Even doing book signings is not what it once was. Readers are not as eager to press flesh with you or get your John Hancock, or watch you read a passage from your book. The thrill is gone now that they can interact with you online, talk to others about you online, review your books online, and most anything else they wish to do with respect to connecting with your book online.

And yet, though I am perfectly at home, fully embracing the ease with which I can write, publish, and promote books in the modern age, I have to admit that at times I long for turning back the clock to the good old days.

I may never admit this to my wife and would never suggest such to my publishers, but I miss (a little) typing my manuscripts on my old true and tried typewriter. Or going to the library and spending the entire day there pouring through books and newspapers. Or chatting with librarians and other users. Or hanging out at bookstores as a writer and reader. With the latter, I loved searching for the true treasure amongst tens of thousands of books. The read was almost incidental.

I also loved stocking my home bookshelves with books I acquired and could pull down whenever it suited my fancy. Now I do much of my reading and shelving virtually, through my iPad, Kindle, or Nook.

If there were a time machine, I just might take a trip down memory lane to enjoy the good old days as a writer old enough to remember and still appreciate.
So long as I had a round trip ticket to return to the sweet life for writers today.

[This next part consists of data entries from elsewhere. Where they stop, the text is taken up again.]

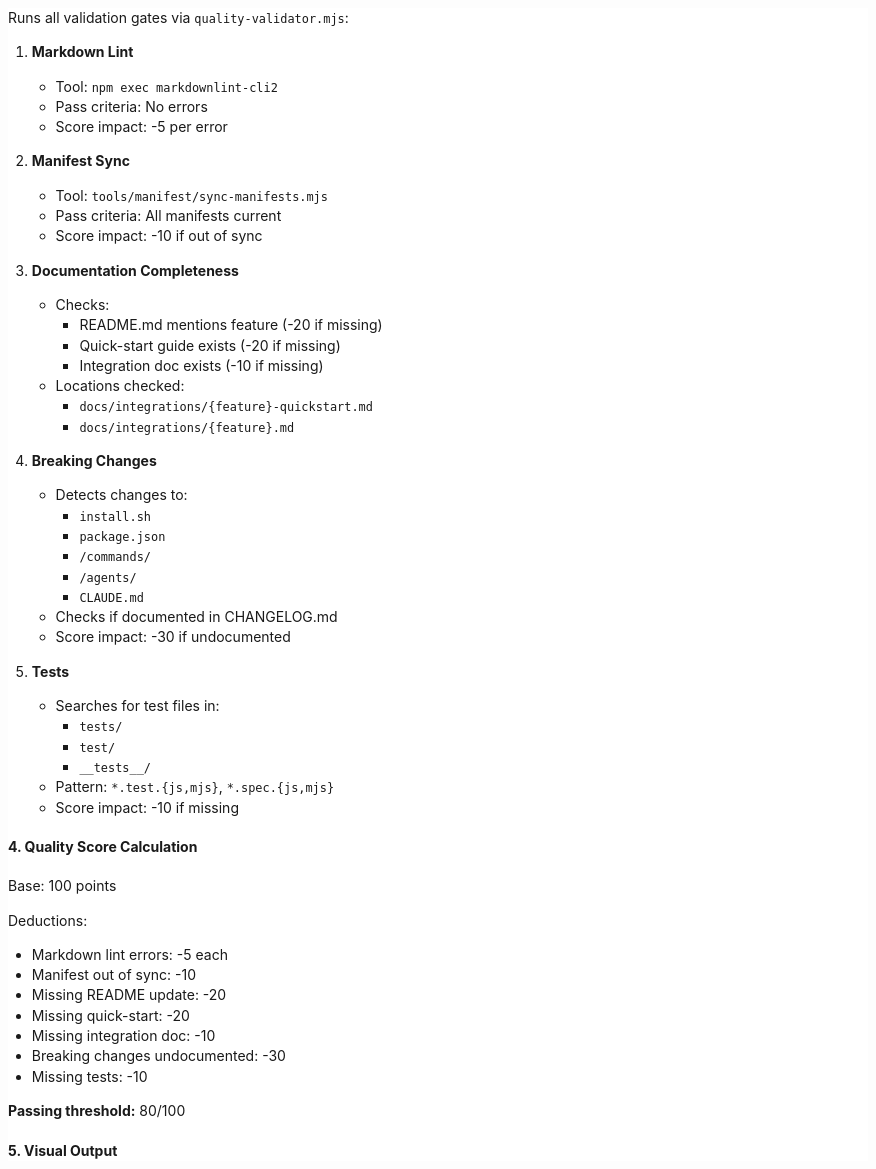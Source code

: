 Runs all validation gates via `quality-validator.mjs`:

1. **Markdown Lint**
   - Tool: `npm exec markdownlint-cli2`
   - Pass criteria: No errors
   - Score impact: -5 per error

2. **Manifest Sync**
   - Tool: `tools/manifest/sync-manifests.mjs`
   - Pass criteria: All manifests current
   - Score impact: -10 if out of sync

3. **Documentation Completeness**
   - Checks:
     - README.md mentions feature (-20 if missing)
     - Quick-start guide exists (-20 if missing)
     - Integration doc exists (-10 if missing)
   - Locations checked:
     - `docs/integrations/{feature}-quickstart.md`
     - `docs/integrations/{feature}.md`

4. **Breaking Changes**
   - Detects changes to:
     - `install.sh`
     - `package.json`
     - `/commands/`
     - `/agents/`
     - `CLAUDE.md`
   - Checks if documented in CHANGELOG.md
   - Score impact: -30 if undocumented

5. **Tests**
   - Searches for test files in:
     - `tests/`
     - `test/`
     - `__tests__/`
   - Pattern: `*.test.{js,mjs}`, `*.spec.{js,mjs}`
   - Score impact: -10 if missing

#### 4. Quality Score Calculation

Base: 100 points

Deductions:
- Markdown lint errors: -5 each
- Manifest out of sync: -10
- Missing README update: -20
- Missing quick-start: -20
- Missing integration doc: -10
- Breaking changes undocumented: -30
- Missing tests: -10

**Passing threshold:** 80/100

#### 5. Visual Output
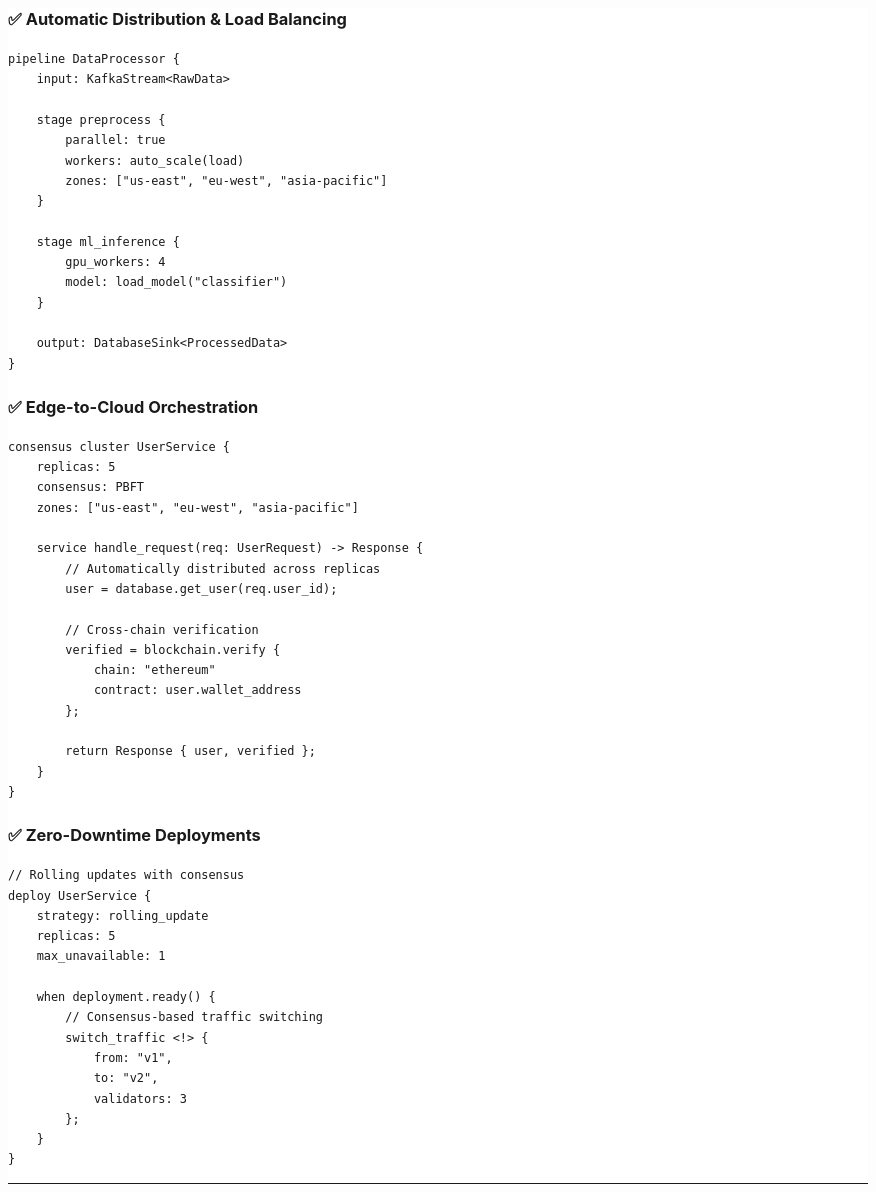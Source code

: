 ### **✅ Automatic Distribution & Load Balancing**
```omnix
pipeline DataProcessor {
    input: KafkaStream<RawData>
    
    stage preprocess {
        parallel: true
        workers: auto_scale(load)
        zones: ["us-east", "eu-west", "asia-pacific"]
    }
    
    stage ml_inference {
        gpu_workers: 4
        model: load_model("classifier")
    }
    
    output: DatabaseSink<ProcessedData>
}
```

### **✅ Edge-to-Cloud Orchestration**
```omnix
consensus cluster UserService {
    replicas: 5
    consensus: PBFT
    zones: ["us-east", "eu-west", "asia-pacific"]
    
    service handle_request(req: UserRequest) -> Response {
        // Automatically distributed across replicas
        user = database.get_user(req.user_id);
        
        // Cross-chain verification
        verified = blockchain.verify {
            chain: "ethereum"
            contract: user.wallet_address
        };
        
        return Response { user, verified };
    }
}
```

### **✅ Zero-Downtime Deployments**
```omnix
// Rolling updates with consensus
deploy UserService {
    strategy: rolling_update
    replicas: 5
    max_unavailable: 1
    
    when deployment.ready() {
        // Consensus-based traffic switching
        switch_traffic <!> {
            from: "v1",
            to: "v2", 
            validators: 3
        };
    }
}
```

---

How did you like the old tools of the trade compared to today?

What do you wish was still alive and well in the writing world from yesteryear?


Charles Gramlich said...

Agreed. I still do stock my house with reference books, though, but to somewhat of a lesser extent than I used to.

Erik Donald France said...

I particularly love the sound of typewriters clacking, and the old telephonic sounds. Manual stuff. Fun stuff. Though not a Luddite by any means (I work in a big physical library filled with books as well as technology, and the new stuff is cool, too), a nice mix works for me -- I still have a typewriter, pens, pencils, notebooks, etc. in addition to easy internet and computer access. Cheers to then and now ~~

Jewel Amethyst said...

I loved hearing the old typewriter click, until I formally took a typing course at the age of fifteen. I don't miss it anymore though I did enjoy the spring-like feel of the keys.

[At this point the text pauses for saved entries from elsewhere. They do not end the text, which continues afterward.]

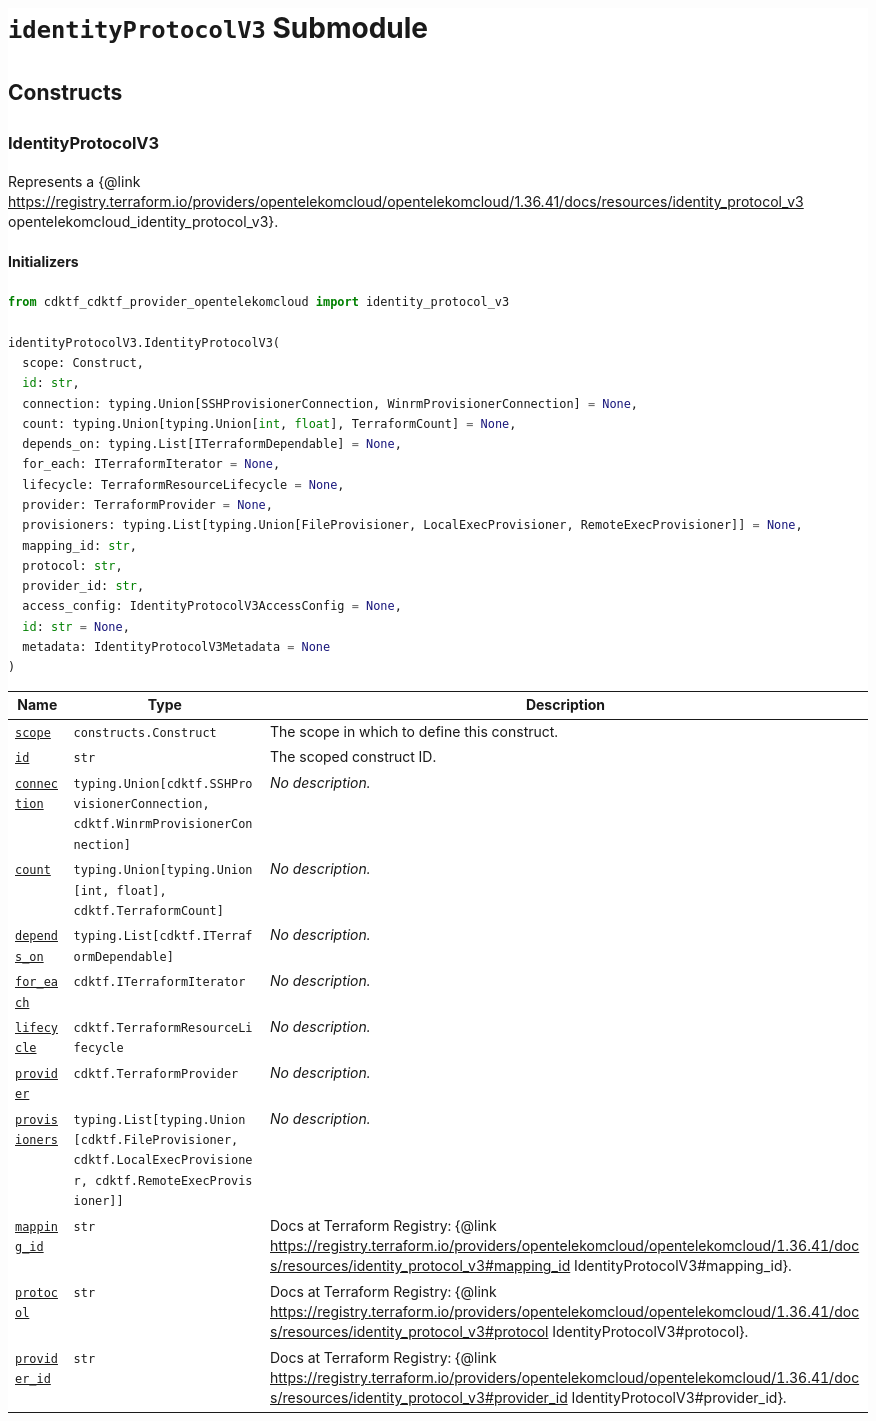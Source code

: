# `identityProtocolV3` Submodule <a name="`identityProtocolV3` Submodule" id="@cdktf/provider-opentelekomcloud.identityProtocolV3"></a>

## Constructs <a name="Constructs" id="Constructs"></a>

### IdentityProtocolV3 <a name="IdentityProtocolV3" id="@cdktf/provider-opentelekomcloud.identityProtocolV3.IdentityProtocolV3"></a>

Represents a {@link https://registry.terraform.io/providers/opentelekomcloud/opentelekomcloud/1.36.41/docs/resources/identity_protocol_v3 opentelekomcloud_identity_protocol_v3}.

#### Initializers <a name="Initializers" id="@cdktf/provider-opentelekomcloud.identityProtocolV3.IdentityProtocolV3.Initializer"></a>

```python
from cdktf_cdktf_provider_opentelekomcloud import identity_protocol_v3

identityProtocolV3.IdentityProtocolV3(
  scope: Construct,
  id: str,
  connection: typing.Union[SSHProvisionerConnection, WinrmProvisionerConnection] = None,
  count: typing.Union[typing.Union[int, float], TerraformCount] = None,
  depends_on: typing.List[ITerraformDependable] = None,
  for_each: ITerraformIterator = None,
  lifecycle: TerraformResourceLifecycle = None,
  provider: TerraformProvider = None,
  provisioners: typing.List[typing.Union[FileProvisioner, LocalExecProvisioner, RemoteExecProvisioner]] = None,
  mapping_id: str,
  protocol: str,
  provider_id: str,
  access_config: IdentityProtocolV3AccessConfig = None,
  id: str = None,
  metadata: IdentityProtocolV3Metadata = None
)
```

| **Name** | **Type** | **Description** |
| --- | --- | --- |
| <code><a href="#@cdktf/provider-opentelekomcloud.identityProtocolV3.IdentityProtocolV3.Initializer.parameter.scope">scope</a></code> | <code>constructs.Construct</code> | The scope in which to define this construct. |
| <code><a href="#@cdktf/provider-opentelekomcloud.identityProtocolV3.IdentityProtocolV3.Initializer.parameter.id">id</a></code> | <code>str</code> | The scoped construct ID. |
| <code><a href="#@cdktf/provider-opentelekomcloud.identityProtocolV3.IdentityProtocolV3.Initializer.parameter.connection">connection</a></code> | <code>typing.Union[cdktf.SSHProvisionerConnection, cdktf.WinrmProvisionerConnection]</code> | *No description.* |
| <code><a href="#@cdktf/provider-opentelekomcloud.identityProtocolV3.IdentityProtocolV3.Initializer.parameter.count">count</a></code> | <code>typing.Union[typing.Union[int, float], cdktf.TerraformCount]</code> | *No description.* |
| <code><a href="#@cdktf/provider-opentelekomcloud.identityProtocolV3.IdentityProtocolV3.Initializer.parameter.dependsOn">depends_on</a></code> | <code>typing.List[cdktf.ITerraformDependable]</code> | *No description.* |
| <code><a href="#@cdktf/provider-opentelekomcloud.identityProtocolV3.IdentityProtocolV3.Initializer.parameter.forEach">for_each</a></code> | <code>cdktf.ITerraformIterator</code> | *No description.* |
| <code><a href="#@cdktf/provider-opentelekomcloud.identityProtocolV3.IdentityProtocolV3.Initializer.parameter.lifecycle">lifecycle</a></code> | <code>cdktf.TerraformResourceLifecycle</code> | *No description.* |
| <code><a href="#@cdktf/provider-opentelekomcloud.identityProtocolV3.IdentityProtocolV3.Initializer.parameter.provider">provider</a></code> | <code>cdktf.TerraformProvider</code> | *No description.* |
| <code><a href="#@cdktf/provider-opentelekomcloud.identityProtocolV3.IdentityProtocolV3.Initializer.parameter.provisioners">provisioners</a></code> | <code>typing.List[typing.Union[cdktf.FileProvisioner, cdktf.LocalExecProvisioner, cdktf.RemoteExecProvisioner]]</code> | *No description.* |
| <code><a href="#@cdktf/provider-opentelekomcloud.identityProtocolV3.IdentityProtocolV3.Initializer.parameter.mappingId">mapping_id</a></code> | <code>str</code> | Docs at Terraform Registry: {@link https://registry.terraform.io/providers/opentelekomcloud/opentelekomcloud/1.36.41/docs/resources/identity_protocol_v3#mapping_id IdentityProtocolV3#mapping_id}. |
| <code><a href="#@cdktf/provider-opentelekomcloud.identityProtocolV3.IdentityProtocolV3.Initializer.parameter.protocol">protocol</a></code> | <code>str</code> | Docs at Terraform Registry: {@link https://registry.terraform.io/providers/opentelekomcloud/opentelekomcloud/1.36.41/docs/resources/identity_protocol_v3#protocol IdentityProtocolV3#protocol}. |
| <code><a href="#@cdktf/provider-opentelekomcloud.identityProtocolV3.IdentityProtocolV3.Initializer.parameter.providerId">provider_id</a></code> | <code>str</code> | Docs at Terraform Registry: {@link https://registry.terraform.io/providers/opentelekomcloud/opentelekomcloud/1.36.41/docs/resources/identity_protocol_v3#provider_id IdentityProtocolV3#provider_id}. |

As for the old pre-internet days, well as nostalgic as they may be, I have to admit, my official fiction writing career did not precede the internet age. It's hard to imagine what book promotion would be like without the internet. I hate the thought of sending query letters by snail mail and spending that extra (45 cents?) on stamps. And I simply hate it when publishers ask for sample chapters by snail mail. The cost adds up.

So yes, the old days is good for the memories, but this modern age is a writer's dream.

Jewel Amethyst said...

Just a little food for thought: The old days were difficult to write and publish compared to now. That difficulty seperated the fly-by-night authors from the true-grit authors. Today, anyone can type a few lines with two fingers, publish it and call it a novel. Back then was a different story. Hence, novels were likely to be a lot better than the deluge of junk we get today.

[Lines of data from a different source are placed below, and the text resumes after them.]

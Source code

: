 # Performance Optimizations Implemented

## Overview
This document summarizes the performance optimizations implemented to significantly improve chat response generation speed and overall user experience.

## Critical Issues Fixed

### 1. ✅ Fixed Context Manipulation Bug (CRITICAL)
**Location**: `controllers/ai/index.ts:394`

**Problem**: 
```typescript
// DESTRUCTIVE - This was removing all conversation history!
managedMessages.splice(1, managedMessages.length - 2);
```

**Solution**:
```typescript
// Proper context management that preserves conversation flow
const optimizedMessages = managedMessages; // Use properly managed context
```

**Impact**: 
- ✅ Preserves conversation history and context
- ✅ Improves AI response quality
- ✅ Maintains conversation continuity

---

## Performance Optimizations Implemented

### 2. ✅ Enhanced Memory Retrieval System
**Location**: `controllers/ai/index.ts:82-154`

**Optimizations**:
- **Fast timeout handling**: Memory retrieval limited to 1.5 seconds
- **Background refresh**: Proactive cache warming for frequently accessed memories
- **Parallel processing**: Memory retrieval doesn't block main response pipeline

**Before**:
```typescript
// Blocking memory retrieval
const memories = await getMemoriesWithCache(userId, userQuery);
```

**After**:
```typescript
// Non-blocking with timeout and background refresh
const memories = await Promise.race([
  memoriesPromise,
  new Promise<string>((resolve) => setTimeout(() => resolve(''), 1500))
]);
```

On the other hand, with the selectivity of publishing houses, many excellent talented writers may not have been published and the world missed out on what could have been the Shakespeare of that era.

Liane Spicer said...

I endorse what Jewel said. The bad old days weren't all bad, snail mail queries/submissions and SASEs excepted.

I wouldn't exchange my laptop and the Internet, but there was something very soothing about the clacking of my Brother typewriter. Much as I enjoy the current fellowship and ease of research, there was something about the old isolation from the world at large that fed the writer part of me. Now I have to work hard to block it all out when I need to focus on the stories in my head.

Lynn Emery said...

I miss the little quirky bookstores in neighborhoods where I could wander in and find old books. Haven't seen one in years in my city.